O vereador Carlos Manuel Castro, da Proteção Civil da Câmara Municipal de Lisboa, disse que equipes procurar eventuais vítimas. “A indicação que temos é que no edifício viviam nove pessoas. Dessas nove, há duas que já foram contatadas, não estavam no edifício. Em princípio, tudo indica que há cinco pessoas feridas, só nos falta confirmar se são pessoas do edifício ou pessoas que passavam por lá. Nesse sentido, temos aqui a suspeita de que faltam duas pessoas. Vamos avançar com a equipe de buscas do Regimento de Bombeiro”, afirmou o vereador. Segundo ele, os primeiros dados indicam que houve uma explosão de gás.

Trabalho de buscas

Mais de 80 integrantes de forças de segurança, bombeiros e técnicos municipais de engenharia civil trabalham no local. Moradores de edifícios próximos já foram retirados e identificados pelos serviços municipais. O comandante dos Bombeiros de Lisboa, Tiago Lopes, confirmou a mobilização de equipes para a busca de eventuais vítimas sob os escombros. “Uma das paredes laterais do edifício não inspira muita confiança, está em risco de queda, o que faz com que os nossos bombeiros não possam fazer as buscas pelo interior”, explicou. “Caso os cães não detectem qualquer vida, teremos que entrar com uma remoção [de escombros] de forma meticulosa para não criar mais danos aos edifícios adjacentes”, acrescentou, lembrando que é um trabalho que pode demorar horas.

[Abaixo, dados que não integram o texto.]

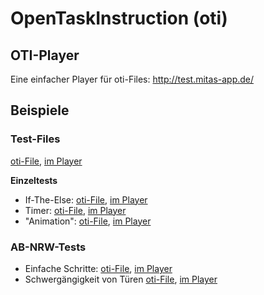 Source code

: # OpenTaskInstruction (oti)

## OTI-Player

Eine einfacher Player für oti-Files:
http://test.mitas-app.de/

## Beispiele

### Test-Files

[oti-File](https://rein-zieh.github.io/otiExamples/test/test_1.json), 
[im Player](https://test.mitas-app.de/?oti=https://rein-zieh.github.io/otiExamples/test/test_1.json)

**Einzeltests**

- If-The-Else: 
[oti-File](https://rein-zieh.github.io/otiExamples/if-then-else/index.json), 
[im Player](https://test.mitas-app.de/?oti=https://rein-zieh.github.io/otiExamples/if-then-else/index.json)
- Timer: 
[oti-File](https://rein-zieh.github.io/otiExamples/step-timer/index.json), 
[im Player](https://test.mitas-app.de/?oti=https://rein-zieh.github.io/otiExamples/step-timer/index.json)
- "Animation": 
[oti-File](https://rein-zieh.github.io/otiExamples/step-anim/index.json), 
[im Player](https://test.mitas-app.de/?oti=https://rein-zieh.github.io/otiExamples/step-anim/index.json)
 
### AB-NRW-Tests

- Einfache Schritte: 
[oti-File](https://rein-zieh.github.io/otiExamples/steps/index.json), 
[im Player](https://test.mitas-app.de/?oti=https://rein-zieh.github.io/otiExamples/steps/index.json)
- Schwergängigkeit von Türen
[oti-File](https://rein-zieh.github.io/otiExamples/abnrw/tuer.json), 
[im Player](https://test.mitas-app.de/?oti=https://rein-zieh.github.io/otiExamples/abnrw/tuer.json)
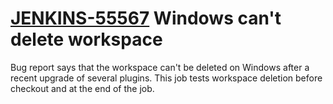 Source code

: # [JENKINS-55567](https://issues.jenkins-ci.org/browse/JENKINS-55567) Windows can't delete workspace

Bug report says that the workspace can't be deleted on Windows after a
recent upgrade of several plugins.  This job tests workspace deletion
before checkout and at the end of the job.
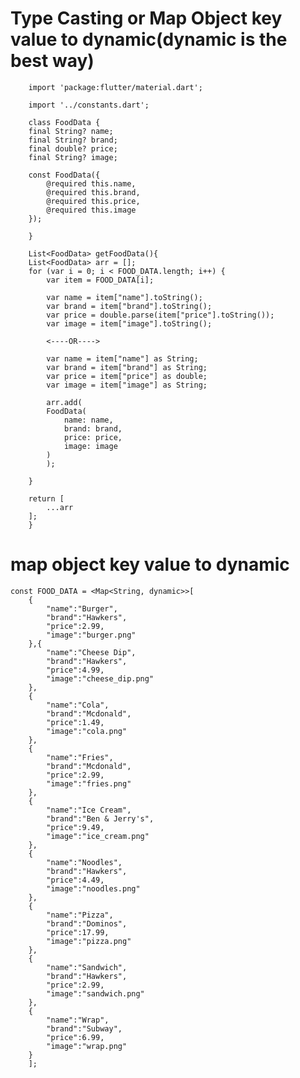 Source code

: # Type Casting or Map Object key value to dynamic(dynamic is the best way)

        import 'package:flutter/material.dart';

        import '../constants.dart';

        class FoodData {
        final String? name;
        final String? brand;
        final double? price;
        final String? image;

        const FoodData({
            @required this.name,
            @required this.brand,
            @required this.price,
            @required this.image
        });

        }

        List<FoodData> getFoodData(){
        List<FoodData> arr = [];
        for (var i = 0; i < FOOD_DATA.length; i++) {
            var item = FOOD_DATA[i];

            var name = item["name"].toString();
            var brand = item["brand"].toString();
            var price = double.parse(item["price"].toString());
            var image = item["image"].toString();
            
            <----OR---->

            var name = item["name"] as String;
            var brand = item["brand"] as String;
            var price = item["price"] as double;
            var image = item["image"] as String;

            arr.add(
            FoodData(
                name: name,
                brand: brand,
                price: price,
                image: image
            )
            );

        }

        return [
            ...arr
        ];
        }

# map object key value to dynamic

    const FOOD_DATA = <Map<String, dynamic>>[
        {
            "name":"Burger",
            "brand":"Hawkers",
            "price":2.99,
            "image":"burger.png"
        },{
            "name":"Cheese Dip",
            "brand":"Hawkers",
            "price":4.99,
            "image":"cheese_dip.png"
        },
        {
            "name":"Cola",
            "brand":"Mcdonald",
            "price":1.49,
            "image":"cola.png"
        },
        {
            "name":"Fries",
            "brand":"Mcdonald",
            "price":2.99,
            "image":"fries.png"
        },
        {
            "name":"Ice Cream",
            "brand":"Ben & Jerry's",
            "price":9.49,
            "image":"ice_cream.png"
        },
        {
            "name":"Noodles",
            "brand":"Hawkers",
            "price":4.49,
            "image":"noodles.png"
        },
        {
            "name":"Pizza",
            "brand":"Dominos",
            "price":17.99,
            "image":"pizza.png"
        },
        {
            "name":"Sandwich",
            "brand":"Hawkers",
            "price":2.99,
            "image":"sandwich.png"
        },
        {
            "name":"Wrap",
            "brand":"Subway",
            "price":6.99,
            "image":"wrap.png"
        }
        ]; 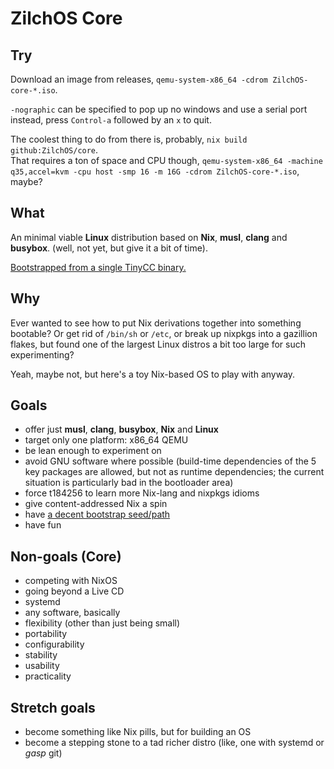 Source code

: # ZilchOS Core

## Try

Download an image from releases,
`qemu-system-x86_64 -cdrom ZilchOS-core-*.iso`.

`-nographic` can be specified
to pop up no windows and use a serial port instead,
press `Control-a` followed by an `x` to quit.

The coolest thing to do from there is, probably,
`nix build github:ZilchOS/core`. \
That requires a ton of space and CPU though,
`qemu-system-x86_64 -machine q35,accel=kvm -cpu host -smp 16 -m 16G -cdrom ZilchOS-core-*.iso`, maybe?

## What

An minimal viable **Linux** distribution based on **Nix**,
**musl**, **clang** and **busybox**.
(well, not yet, but give it a bit of time).

[Bootstrapped from a single TinyCC binary.](https://github.com/t184256/bootstrap-from-tcc)

## Why

Ever wanted to see how to put Nix derivations together into something bootable?
Or get rid of `/bin/sh` or `/etc`,
or break up nixpkgs into a gazillion flakes,
but found one of the largest Linux distros
a bit too large for such experimenting?

Yeah, maybe not, but here's a toy Nix-based OS to play with anyway.

## Goals

* offer just **musl**, **clang**, **busybox**, **Nix** and **Linux**
* target only one platform: x86_64 QEMU
* be lean enough to experiment on
* avoid GNU software where possible
  (build-time dependencies of the 5 key packages are allowed,
   but not as runtime dependencies;
   the current situation is particularly bad in the bootloader area)
* force t184256 to learn more Nix-lang and nixpkgs idioms
* give content-addressed Nix a spin
* have [a decent bootstrap seed/path](https://github.com/t184256/bootstrap-from-tcc)
* have fun

## Non-goals (Core)

* competing with NixOS
* going beyond a Live CD
* systemd
* any software, basically
* flexibility (other than just being small)
* portability
* configurability
* stability
* usability
* practicality

## Stretch goals

* become something like Nix pills, but for building an OS
* become a stepping stone to a tad richer distro
  (like, one with systemd or *gasp* git)
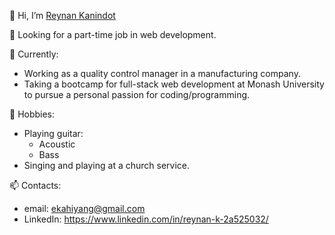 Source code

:  👋 Hi, I’m [Reynan Kanindot](https://eugene32.github.io/My-Portfolio/)
 
 👀 Looking for a part-time job in web development.
 
🌱 Currently:
* Working as a quality control manager in a manufacturing company.
* Taking a bootcamp for full-stack web development at Monash University to pursue a personal passion for coding/programming.
       
 💞️ Hobbies:
  * Playing guitar:
    * Acoustic
    * Bass
  * Singing and playing at a church service.
       
       
 📫 Contacts:
 - email:  [ekahiyang@gmail.com](mailto:ekahiyang@gmail.com)
 - LinkedIn:  https://www.linkedin.com/in/reynan-k-2a525032/

                              

<!---
Eugene32/Eugene32 is a ✨ special ✨ repository because its `README.md` (this file) appears on your GitHub profile.
You can click the Preview link to take a look at your changes.
--->
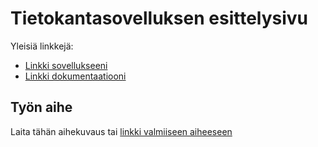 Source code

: # Tietokantasovelluksen esittelysivu

Yleisiä linkkejä:

* [Linkki sovellukseeni](https://www.cs.helsinki.fi)
* [Linkki dokumentaatiooni](https://github.com/Erkkapyy/SarjaTrack/blob/master/doc/dokumentaatio.pdf)

## Työn aihe

Laita tähän aihekuvaus tai [linkki valmiiseen aiheeseen](http://advancedkittenry.github.io/suunnittelu_ja_tyoymparisto/aiheet/Pokemon-kanta.html) 

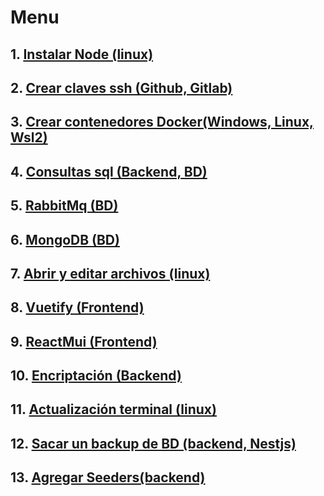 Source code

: # Menu
## 1. [Instalar Node (linux)](/1-node.md)
## 2. [Crear claves ssh (Github, Gitlab)](/2-clavesSshLinuxWindowsWsl2.md)
## 3. [Crear contenedores Docker(Windows, Linux, Wsl2)](/3-docker.md)
## 4. [Consultas sql (Backend, BD)](/4-consultaSqlBackend.md)
## 5. [RabbitMq (BD)](/5-rabbit.md)
## 6. [MongoDB (BD)](/6-mongodb.md)
## 7. [Abrir y editar archivos (linux)](/7-abrirYEditarArchivosSistema.md)
## 8. [Vuetify (Frontend)](/8-vuetify.md)
## 9. [ReactMui (Frontend)](/9-reactMui.md)
## 10. [Encriptación (Backend)](/10-encriptadoBackendNestJS.md)
## 11. [Actualización terminal (linux)](/11-actualizarSistema.md)
## 12. [Sacar un backup de BD (backend, Nestjs)](/12-backupBdBackend.md)
## 13. [Agregar Seeders(backend)](/13-seeders.md) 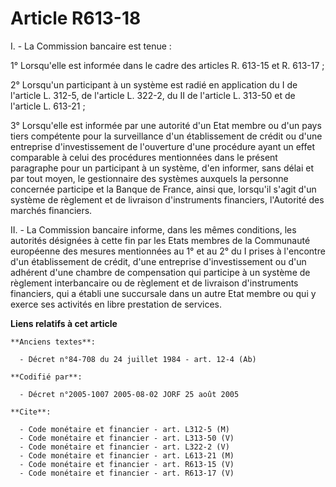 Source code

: # Article R613-18

I. - La Commission bancaire est tenue :

1° Lorsqu'elle est informée dans le cadre des articles R. 613-15 et R. 613-17 ;

2° Lorsqu'un participant à un système est radié en application du I de l'article L. 312-5, de l'article L. 322-2, du II de
l'article L. 313-50 et de l'article L. 613-21 ;

3° Lorsqu'elle est informée par une autorité d'un Etat membre ou d'un pays tiers compétente pour la surveillance d'un
établissement de crédit ou d'une entreprise d'investissement de l'ouverture d'une procédure ayant un effet comparable à celui
des procédures mentionnées dans le présent paragraphe pour un participant à un système, d'en informer, sans délai et par tout
moyen, le gestionnaire des systèmes auxquels la personne concernée participe et la Banque de France, ainsi que, lorsqu'il
s'agit d'un système de règlement et de livraison d'instruments financiers, l'Autorité des marchés financiers.

II. - La Commission bancaire informe, dans les mêmes conditions, les autorités désignées à cette fin par les Etats membres de
la Communauté européenne des mesures mentionnées au 1° et au 2° du I prises à l'encontre d'un établissement de crédit, d'une
entreprise d'investissement ou d'un adhérent d'une chambre de compensation qui participe à un système de règlement
interbancaire ou de règlement et de livraison d'instruments financiers, qui a établi une succursale dans un autre Etat membre
ou qui y exerce ses activités en libre prestation de services.

**Liens relatifs à cet article**

	**Anciens textes**:

	  - Décret n°84-708 du 24 juillet 1984 - art. 12-4 (Ab)

	**Codifié par**:

	  - Décret n°2005-1007 2005-08-02 JORF 25 août 2005

	**Cite**:

	  - Code monétaire et financier - art. L312-5 (M)
	  - Code monétaire et financier - art. L313-50 (V)
	  - Code monétaire et financier - art. L322-2 (V)
	  - Code monétaire et financier - art. L613-21 (M)
	  - Code monétaire et financier - art. R613-15 (V)
	  - Code monétaire et financier - art. R613-17 (V)
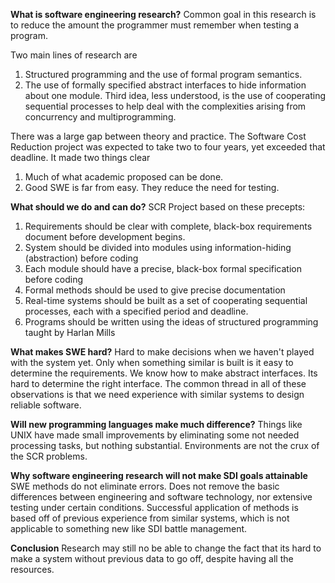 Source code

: **What is software engineering research?**
Common goal in this research is to reduce the amount the programmer must remember when testing a program.

Two main lines of research are
1. Structured programming and the use of formal program semantics.
2. The use of formally specified abstract interfaces to hide information about one module.
Third idea, less understood, is the use of cooperating sequential processes to help deal with the complexities arising from concurrency and multiprogramming.

There was a large gap between theory and practice.
The Software Cost Reduction project was expected to take two to four years, yet exceeded that deadline. It made two things clear
1. Much of what academic proposed can be done.
2. Good SWE is far from easy. They reduce the need for testing.

**What should we do and can do?**
SCR Project based on these precepts:
1. Requirements should be clear with complete, black-box requirements document before development begins.
2. System should be divided into modules using information-hiding (abstraction) before coding 
3. Each module should have a precise, black-box formal specification before coding
4. Formal methods should be used to give precise documentation
5. Real-time systems should be built as a set of cooperating sequential processes, each with a specified period and deadline.
6. Programs should be written using the ideas of structured programming taught by Harlan Mills



**What makes SWE hard?**
Hard to make decisions when we haven't played with the system yet. Only when something similar is built is it easy to determine the requirements. 
We know how to make abstract interfaces. Its hard to determine the right interface.
The common thread in all of these observations is that we need experience with similar systems to design reliable software. 

**Will new programming languages make much difference?**
Things like UNIX have made small improvements by eliminating some not needed processing tasks, but nothing substantial. Environments are not the crux of the SCR problems.

**Why software engineering research will not make SDI goals attainable**
SWE methods do not eliminate errors. Does not remove the basic differences between engineering and software technology, nor extensive testing under certain conditions. Successful application of methods is based off of previous experience from similar systems, which is not applicable to something new like SDI battle management.

**Conclusion**
Research may still no be able to change the fact that its hard to make a system without previous data to go off, despite having all the resources.
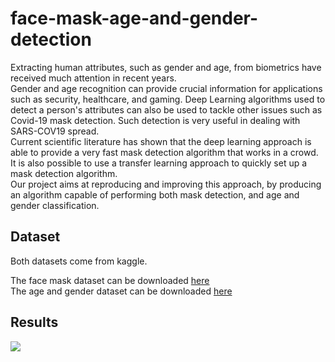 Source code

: # face-mask-age-and-gender-detection

Extracting human attributes, such as gender and age, from biometrics have received much attention in recent years. <br>
Gender and age recognition can provide crucial information for applications such as security, healthcare, and gaming. Deep Learning algorithms used to detect a person's attributes can also be used to tackle other issues such as Covid-19 mask detection. Such detection is very useful in dealing with SARS-COV19 spread. <br>
Current scientific literature has shown that the deep learning approach is able to provide a very fast mask detection algorithm that works in a crowd. It is also possible to use a transfer learning approach to quickly set up a mask detection algorithm. <br>
Our project aims at reproducing and improving this approach, by producing an algorithm capable of performing both mask detection, and age and gender classification.

## Dataset
Both datasets come from kaggle.

The face mask dataset can be downloaded [here](https://www.kaggle.com/ashishjangra27/face-mask-12k-images-dataset) <br>
The age and gender dataset can be downloaded [here](https://www.kaggle.com/nipunarora8/age-gender-and-ethnicity-face-data-csv)

## Results
 
<img src="real_time_testing.gif"/>
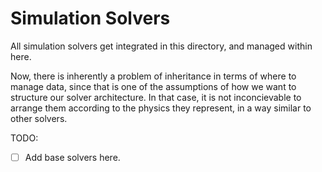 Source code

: # Simulation Solvers

All simulation solvers get integrated in this directory, and managed within here. 

Now, there is inherently a problem of inheritance in terms of where to manage data, since that is one of the assumptions of how we want to structure our solver architecture. In that case, it is not inconcievable to arrange them according to the physics they represent, in a way similar to other solvers.

TODO:

- [ ] Add base solvers here.  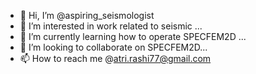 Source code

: - 👋 Hi, I’m @aspiring_seismologist
- 👀 I’m interested in work related to seismic ...
- 🌱 I’m currently learning how to operate SPECFEM2D ...
- 💞️ I’m looking to collaborate on SPECFEM2D...
- 📫 How to reach me @atri.rashi77@gmail.com

<!---
rashi-13/rashi-13 is a ✨ special ✨ repository because its `README.md` (this file) appears on your GitHub profile.
You can click the Preview link to take a look at your changes.
--->
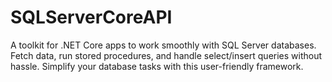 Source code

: # SQLServerCoreAPI
A toolkit for .NET Core apps to work smoothly with SQL Server databases. Fetch data, run stored procedures, and handle select/insert queries without hassle. Simplify your database tasks with this user-friendly framework.
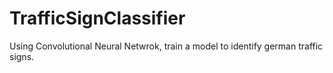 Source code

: # TrafficSignClassifier
Using Convolutional Neural Netwrok, train a model to identify german traffic signs.
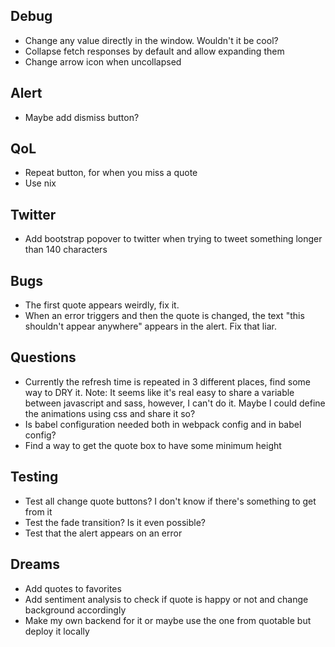 ## Debug
* Change any value directly in the window. Wouldn't it be cool?
* Collapse fetch responses by default and allow expanding them
* Change arrow icon when uncollapsed

## Alert
* Maybe add dismiss button?

## QoL
* Repeat button, for when you miss a quote
* Use nix

## Twitter
* Add bootstrap popover to twitter when trying to tweet something longer than 140 characters

## Bugs
* The first quote appears weirdly, fix it.
* When an error triggers and then the quote is changed, the text "this shouldn't appear anywhere" appears in the alert. Fix that liar.

## Questions
* Currently the refresh time is repeated in 3 different places, find some way to DRY it. Note: It seems like it's real easy to share a variable between javascript and sass, however, I can't do it. Maybe I could define the animations using css and share it so?
* Is babel configuration needed both in webpack config and in babel config?
* Find a way to get the quote box to have some minimum height

## Testing
* Test all change quote buttons? I don't know if there's something to get from it
* Test the fade transition? Is it even possible?
* Test that the alert appears on an error

## Dreams
* Add quotes to favorites
* Add sentiment analysis to check if quote is happy or not and change background accordingly
* Make my own backend for it or maybe use the one from quotable but deploy it locally
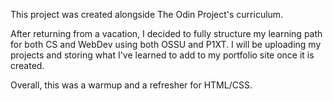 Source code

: This project was created alongside The Odin Project's curriculum. 

After returning from a vacation, I decided to fully structure my learning path for both CS and 
WebDev using both OSSU and P1XT. I will be uploading my projects and storing what I've learned
to add to my portfolio site once it is created.

Overall, this was a warmup and a refresher for HTML/CSS.
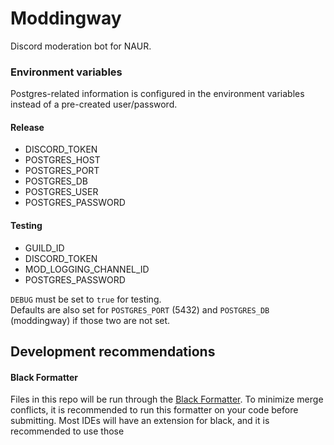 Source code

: # Moddingway

Discord moderation bot for NAUR.

### Environment variables
Postgres-related information is configured in the environment variables instead of a pre-created user/password.
#### Release
- DISCORD_TOKEN
- POSTGRES_HOST
- POSTGRES_PORT
- POSTGRES_DB
- POSTGRES_USER
- POSTGRES_PASSWORD

#### Testing
- GUILD_ID
- DISCORD_TOKEN
- MOD_LOGGING_CHANNEL_ID
- POSTGRES_PASSWORD

`DEBUG` must be set to `true` for testing.  
Defaults are also set for `POSTGRES_PORT` (5432) and `POSTGRES_DB` (moddingway) if those two are not set.

## Development recommendations

#### Black Formatter
Files in this repo will be run through the [Black Formatter](https://black.readthedocs.io/en/stable/). To minimize merge conflicts, it is recommended to run this formatter on your code before submitting. Most IDEs will have an extension for black, and it is recommended to use those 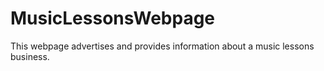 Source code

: # MusicLessonsWebpage
This webpage advertises and provides information about a music lessons business.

Segundo o vereador Carlos Castro, as equipes enfrentam no momento dois problemas: a umidade e a fumaça. Ele informou, ainda, que com a ajuda de um drone foi possível perceber que no interior do edifício há ainda material em combustão e, portanto, não é possível neste momento ter acesso ao interior. “O que vamos fazer agora, de forma minuciosa, é começar a retirar os escombros que se encontram na rua de forma a ter acesso ao prédio com maior segurança”.